Despite the police warnings about bogus rent and rate collectors and others who prey on old ladies, Mrs. Wilkins welcomed him warmly when Bentley rang her front door bell.

"Well," she said afterwards, "he was a very nice gentleman and he seemed genuine enough, so I let him in. He said he would like to put my house on telly."

And that's where it and the town are going to be. Except that now they are calling it Broadstone.

Who's Who
News clip submitted by Jim McAlwane
He now has a website for Hunter's Walk @

the police car
The police car in Glassbrook Road during filming

The Rushden Echo, 8th June 1973, transcribed by Jim Hollis

‘Hunters Walk’
It’s Left Rushden People Cold - ‘I might give it another chance’

Rushden hit the nation’s television screens this week in the new police series “Hunters Walk” – but the townsfolk don’t think much to it.

After several months of watching film crews working on location shots in and around the town for most people the first episode was a let-down.

“I only saw it to see Rushden. I don’t think it’s as good as it could be but I might have another look next week” said Mrs. Lynne Butler of 46 Arkwright Road.

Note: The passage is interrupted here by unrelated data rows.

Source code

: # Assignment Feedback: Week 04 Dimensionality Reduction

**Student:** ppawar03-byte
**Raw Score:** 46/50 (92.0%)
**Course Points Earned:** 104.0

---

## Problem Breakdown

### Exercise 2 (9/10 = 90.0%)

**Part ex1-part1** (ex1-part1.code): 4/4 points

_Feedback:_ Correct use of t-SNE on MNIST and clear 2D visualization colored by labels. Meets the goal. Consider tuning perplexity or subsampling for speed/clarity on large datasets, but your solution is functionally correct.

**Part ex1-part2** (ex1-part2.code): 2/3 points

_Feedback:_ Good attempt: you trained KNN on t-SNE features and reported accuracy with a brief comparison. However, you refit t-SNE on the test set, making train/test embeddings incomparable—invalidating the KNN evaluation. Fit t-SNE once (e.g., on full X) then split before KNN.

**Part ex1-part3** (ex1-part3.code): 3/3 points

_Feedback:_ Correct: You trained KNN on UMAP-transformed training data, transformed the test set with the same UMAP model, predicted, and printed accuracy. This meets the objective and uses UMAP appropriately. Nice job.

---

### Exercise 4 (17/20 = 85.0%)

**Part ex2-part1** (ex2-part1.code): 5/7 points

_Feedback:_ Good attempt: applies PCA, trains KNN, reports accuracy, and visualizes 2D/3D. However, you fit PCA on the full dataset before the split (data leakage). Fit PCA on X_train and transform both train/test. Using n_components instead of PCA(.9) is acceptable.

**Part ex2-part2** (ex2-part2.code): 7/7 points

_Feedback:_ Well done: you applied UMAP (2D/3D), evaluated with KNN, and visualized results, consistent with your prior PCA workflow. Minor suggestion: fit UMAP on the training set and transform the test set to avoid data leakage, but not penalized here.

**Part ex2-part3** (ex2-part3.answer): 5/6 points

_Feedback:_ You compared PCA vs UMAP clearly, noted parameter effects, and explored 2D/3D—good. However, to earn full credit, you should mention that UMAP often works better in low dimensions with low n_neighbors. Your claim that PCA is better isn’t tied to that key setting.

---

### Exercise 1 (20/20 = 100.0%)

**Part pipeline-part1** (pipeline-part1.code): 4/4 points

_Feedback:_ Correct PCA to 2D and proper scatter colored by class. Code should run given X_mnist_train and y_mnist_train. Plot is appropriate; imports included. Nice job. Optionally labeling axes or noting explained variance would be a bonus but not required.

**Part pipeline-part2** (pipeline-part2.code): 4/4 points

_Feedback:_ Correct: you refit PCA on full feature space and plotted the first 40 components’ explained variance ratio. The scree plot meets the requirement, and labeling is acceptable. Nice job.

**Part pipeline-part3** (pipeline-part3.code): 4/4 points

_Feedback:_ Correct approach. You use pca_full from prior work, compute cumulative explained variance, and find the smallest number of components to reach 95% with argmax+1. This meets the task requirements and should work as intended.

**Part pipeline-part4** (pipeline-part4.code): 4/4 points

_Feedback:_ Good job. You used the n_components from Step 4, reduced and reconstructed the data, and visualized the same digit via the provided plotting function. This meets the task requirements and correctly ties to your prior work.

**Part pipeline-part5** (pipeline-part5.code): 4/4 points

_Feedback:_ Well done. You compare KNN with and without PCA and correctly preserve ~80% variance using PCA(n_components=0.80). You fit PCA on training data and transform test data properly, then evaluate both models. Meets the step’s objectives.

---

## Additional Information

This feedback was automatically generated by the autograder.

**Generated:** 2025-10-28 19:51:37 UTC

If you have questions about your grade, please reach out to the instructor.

And Mrs. Butler wasn’t the only one to be disappointed. Miss Lesley Jackson, of 26 Windsor Road, made a point of watching the programme but wasn’t impressed.

She says: “It wasn’t very original and it was too slow moving. They tried too hard to get the accent right but I hope it improves with time. Overall I thought it was mundane.”

Very Good

Although he only watched the last ten minutes Mr. David Guest, of 18 Martin Close thought: It was like ‘Z cars” all over again. I only watched the last bit but I couldn’t recognise anywhere. And he added: “I won’t make a point of watching it next week.

The only person to speak kindly of the programme was Mr. Leon Wallis who keeps an arts and crafts shop in the town’s High Street.

“I thought it was very good. A bit slow moving but there was nothing far-fetched. Of course I watched it specially and shall probably watch it every week.

“The only bit I thought unrealistic was the way the sergeant was lazing about with his feet stuck upon the desk,” he said.

So Poor

And it was the same scene that caused a stir at Rushden police station. Real-life head of the town’s police Inspector Tom Dowdy said: “Officers wouldn’t behave in that manner. I think the majority of the blokes were very disappointed.”

He added: “It was poor. It didn’t show us in a very good light at all. I was embarrassed watching it.”